Over-weighting or under-sampling can improve predictive accuracy when there are three or more classes, including at least one rare class and two or more common classes. If the model is misspecified and lacks sufficient complexity to discriminate all of the classes, the estimation process will emphasize the common classes and neglect the rare classes unless either over-weighting or under-sampling is used. For example, consider the data with three classes in the following plot:

The two common classes, blue and green, are separated along the X variable. The rare class, red, is separated from the blue class only along the Y variable. A variable selection method based on significance tests, such as stepwise discriminant analysis, would choose X first, since both the R2 and F statistics would be larger for X. But if you were more interested in detecting the rare class, red, than in distinguishing between the common classes, blue and green, you would prefer to choose Y first.

Similarly, if these data were used to train a neural network with one hidden unit, the hidden unit would have a large weight along the X variable, but it would essentially ignore the Y variable, as shown by the posterior probability plot in the following figure. Note that no cases would be classified into the red class using the posterior probabilities for classification. But when a diagonal decision matrix is used, specifying 20 times as much profit for correctly assigning a red case as for correctly assigning a blue or green case, about half the cases are assigned to red, while no cases at all are assigned to blue.

If you weighted the classes in a balanced manner by creating a frequency variable with values inversely proportional to the number of training cases in each class, the hidden unit would learn a linear combination of the X and Y variables that provides moderate discrimination among all three classes instead of high discrimination between the two common classes. But since the model is misspecified, the posterior probabilities are still not accurate. As the following figure shows, there is enough improvement that each class is assigned some cases.

If the neural network had five hidden units instead of just one, it could learn the distributions of all three classes more accurately without the need for weighting, as shown in the following figure:

Using balanced weights for the classes would have only a small effect on the decisions, as shown in the following figure:

Using balanced weights for a well-specified neural network will not usually improve predictive accuracy, but it might make neural network training faster by improving numerical condition and reducing the risk of bad local optima.
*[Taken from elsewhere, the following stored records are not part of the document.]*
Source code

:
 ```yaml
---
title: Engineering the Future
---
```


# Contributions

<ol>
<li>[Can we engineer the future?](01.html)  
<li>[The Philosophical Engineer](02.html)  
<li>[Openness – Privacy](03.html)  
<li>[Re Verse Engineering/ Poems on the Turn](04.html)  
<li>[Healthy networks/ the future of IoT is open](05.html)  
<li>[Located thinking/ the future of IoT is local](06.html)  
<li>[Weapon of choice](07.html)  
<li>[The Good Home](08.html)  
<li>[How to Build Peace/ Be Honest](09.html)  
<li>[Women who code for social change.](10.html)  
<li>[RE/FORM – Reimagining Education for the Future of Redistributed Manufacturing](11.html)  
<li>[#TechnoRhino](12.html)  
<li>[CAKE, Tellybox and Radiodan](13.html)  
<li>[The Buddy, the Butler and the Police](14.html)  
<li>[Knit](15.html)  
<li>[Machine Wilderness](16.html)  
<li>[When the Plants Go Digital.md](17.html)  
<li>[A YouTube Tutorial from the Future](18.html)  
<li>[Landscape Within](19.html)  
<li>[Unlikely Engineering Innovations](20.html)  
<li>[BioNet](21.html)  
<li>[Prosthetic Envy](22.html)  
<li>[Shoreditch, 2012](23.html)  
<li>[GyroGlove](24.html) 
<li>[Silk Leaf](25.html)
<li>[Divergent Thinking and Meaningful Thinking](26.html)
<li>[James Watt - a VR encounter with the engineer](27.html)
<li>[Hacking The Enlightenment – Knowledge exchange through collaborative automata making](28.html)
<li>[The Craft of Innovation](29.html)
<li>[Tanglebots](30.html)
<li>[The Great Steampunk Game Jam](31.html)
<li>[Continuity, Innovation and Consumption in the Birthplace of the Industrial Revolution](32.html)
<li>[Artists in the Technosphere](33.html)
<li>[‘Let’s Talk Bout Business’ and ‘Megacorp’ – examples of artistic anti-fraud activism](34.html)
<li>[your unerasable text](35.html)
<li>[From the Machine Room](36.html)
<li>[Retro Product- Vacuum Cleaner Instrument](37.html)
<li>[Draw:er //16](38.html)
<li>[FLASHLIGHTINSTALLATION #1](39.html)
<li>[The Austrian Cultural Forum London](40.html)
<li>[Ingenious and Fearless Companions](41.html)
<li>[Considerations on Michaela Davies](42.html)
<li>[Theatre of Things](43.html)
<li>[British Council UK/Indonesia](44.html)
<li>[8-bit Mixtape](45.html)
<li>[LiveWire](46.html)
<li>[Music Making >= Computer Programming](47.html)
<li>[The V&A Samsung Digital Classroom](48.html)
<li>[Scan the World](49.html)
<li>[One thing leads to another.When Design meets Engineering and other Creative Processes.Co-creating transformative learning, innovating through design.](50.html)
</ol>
Balanced weighting can be important when there are three or more classes, but there is little evidence that balance is important when there are only two classes. Scott and Wild (1989) have shown that for a well-specified logistic regression model, balanced weighting increases the standard error of every linear combination of the regression coefficients and therefore reduces the accuracy of the posterior probability estimates. Simulation studies, which will be described in a separate report, have found that even for misspecified models, balanced weighting provides little improvement and often degrades the total profit or loss in logistic regression, normal-theory discriminant analysis, and neural networks.